Bubba whirled around and regarded Pendrick with a dismissive half smile. “Are you the Jew boy come down from Washington, D.C., to save us poor ignorant hillbillies?”
“I’m not Jewish.”
“I heard you was Jewish.”
“I’m Lutheran.”
“You look like a Jew boy to me.”
“My mother is Italian,” he replied defensively.
Bubba sniffed, turned to the crowd, and confided. “That’s what all them Jews do, try to pass themselves off as Eye-talians.” He adjusted his belt buckle, licked his lips again, and continued. “Friends, you know that my family has brought jobs to this valley for years. Good jobs. Jobs that pay a fair wage for a fair day’s work. But now the only way to keep those jobs is to go at the coal from the top. The seams are too thin an unstable. The only way to get at it is from the top. All the other digs is played out—y’all know that. So if we are gonna create jobs for Medgar folks, we gotta dig at it from the top. You want work, it’s gotta come out the mountain. That’s the choice.” He looked from face to face. Men were looking down at their shoes, pulling at their ears. Some were feeling the back of their scalps. Bubba continued. “I love this town more than anything in the world. But you know what gets me riled. Is when some Jew boy from Washington, D.C., comes down here an tells us how to run ourselves.”
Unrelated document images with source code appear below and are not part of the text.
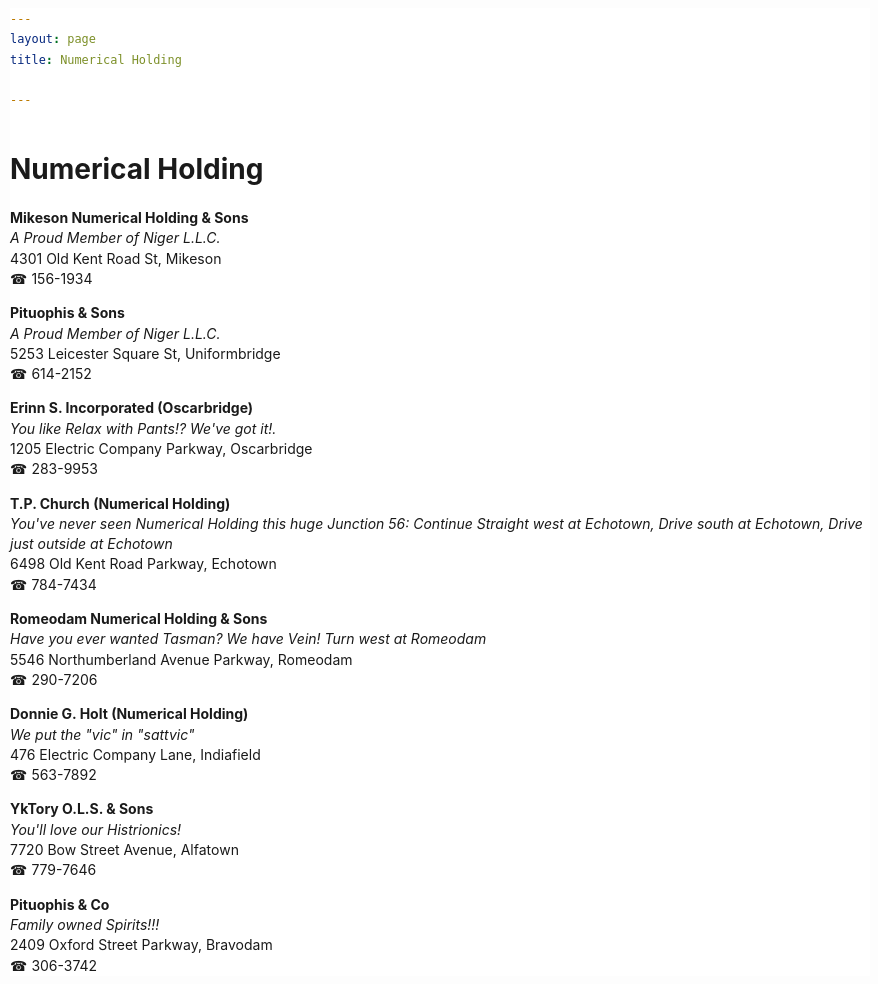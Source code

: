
 ```yaml
---
layout: page 
title: Numerical Holding

---
```



# Numerical Holding


 **Mikeson Numerical Holding & Sons**  
_A Proud Member of Niger L.L.C._  
4301 Old Kent Road St, Mikeson  
☎ 156-1934

**Pituophis & Sons**  
_A Proud Member of Niger L.L.C._  
5253 Leicester Square St, Uniformbridge  
☎ 614-2152

**Erinn S. Incorporated (Oscarbridge)**  
_You like Relax with Pants!? We've got it!._  
1205 Electric Company Parkway, Oscarbridge  
☎ 283-9953

**T.P. Church (Numerical Holding)**  
_You've never seen Numerical Holding this huge 
Junction 56: Continue Straight west at Echotown, Drive south at Echotown, Drive just outside at Echotown_  
6498 Old Kent Road Parkway, Echotown  
☎ 784-7434

**Romeodam Numerical Holding & Sons**  
_Have you ever wanted Tasman? We have Vein! 
Turn west at Romeodam_  
5546 Northumberland Avenue Parkway, Romeodam  
☎ 290-7206

**Donnie G. Holt (Numerical Holding)**  
_We put the "vic" in "sattvic"_  
476 Electric Company Lane, Indiafield  
☎ 563-7892

**YkTory O.L.S. & Sons**  
_You'll love our Histrionics!_  
7720 Bow Street Avenue, Alfatown  
☎ 779-7646

**Pituophis & Co**  
_Family owned Spirits!!!_  
2409 Oxford Street Parkway, Bravodam  
☎ 306-3742
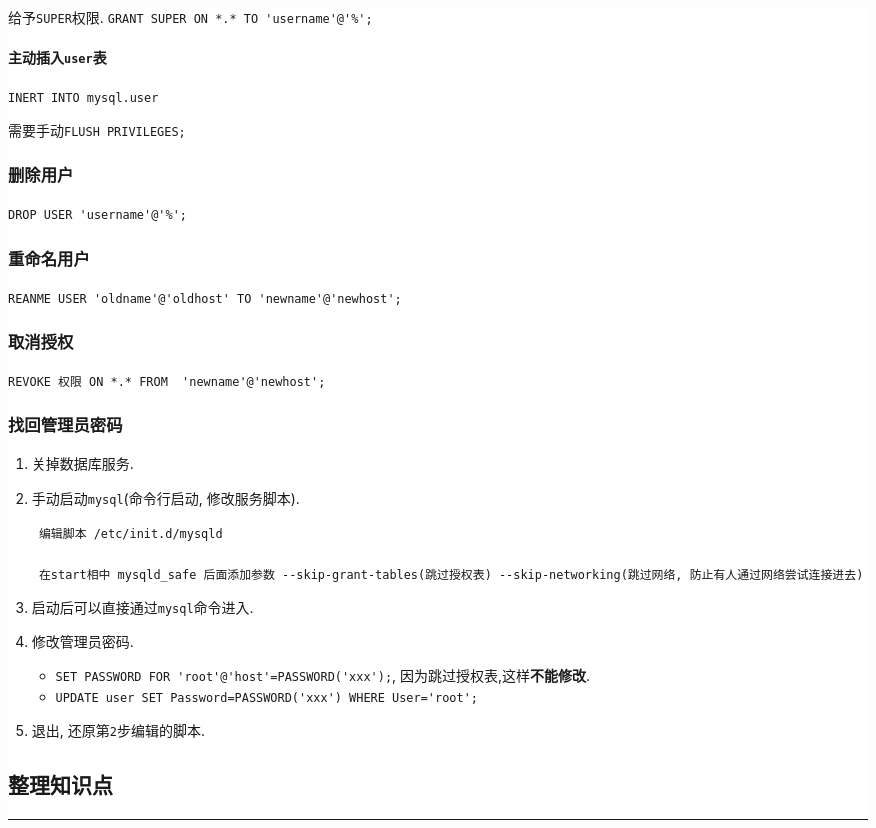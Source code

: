 给予`SUPER`权限.
`GRANT SUPER ON *.* TO 'username'@'%';`


#### 主动插入`user`表

`INERT INTO mysql.user`

需要手动`FLUSH PRIVILEGES;`

### 删除用户

`DROP USER 'username'@'%';`

### 重命名用户

`REANME USER 'oldname'@'oldhost' TO 'newname'@'newhost';`

### 取消授权

`REVOKE 权限 ON *.* FROM  'newname'@'newhost';`

### 找回管理员密码

1. 关掉数据库服务.
2. 手动启动`mysql`(命令行启动, 修改服务脚本).
		
		编辑脚本 /etc/init.d/mysqld
		
		在start相中 mysqld_safe 后面添加参数 --skip-grant-tables(跳过授权表) --skip-networking(跳过网络, 防止有人通过网络尝试连接进去)
		
3. 启动后可以直接通过`mysql`命令进入.
4. 修改管理员密码.
	* `SET PASSWORD FOR 'root'@'host'=PASSWORD('xxx');`, 因为跳过授权表,这样**不能修改**.
	* `UPDATE user SET Password=PASSWORD('xxx') WHERE User='root';`
5. 退出, 还原第`2`步编辑的脚本.

## 整理知识点

---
Pendrick shook his head and said again. “I’m not Jewish; I’m Lutheran.”
Bubba ignored him and continued. “He talks about abomination. I’ll tell you what’s an abomination that will not abide. An that’s a sodomite abomination destroyin this town. I will not allow a homosexual abomination to take jobs away from all a you.” At the mention of Sodom, heads shot up. On homosexual the place went all atwitter. “That’s right, folks. I heard the rumors jus like you did, an I found out that they are true! Paul Pierce and his homosexual lover, who ain’t even from here, are living in an unholy an debauched union right here in our town.” His voice raised to a shout. He turned to Mr. Paul and pointed. “You are an abomination to the Lord with your homosexual goins-on in that house.” Mr. Paul’s face was chalk, mouth opening and closing. Bubba Boyd looked back to the audience and lowered his voice to a level that implied reason. “I’m sayin it now, friends, cause it needs to be said.”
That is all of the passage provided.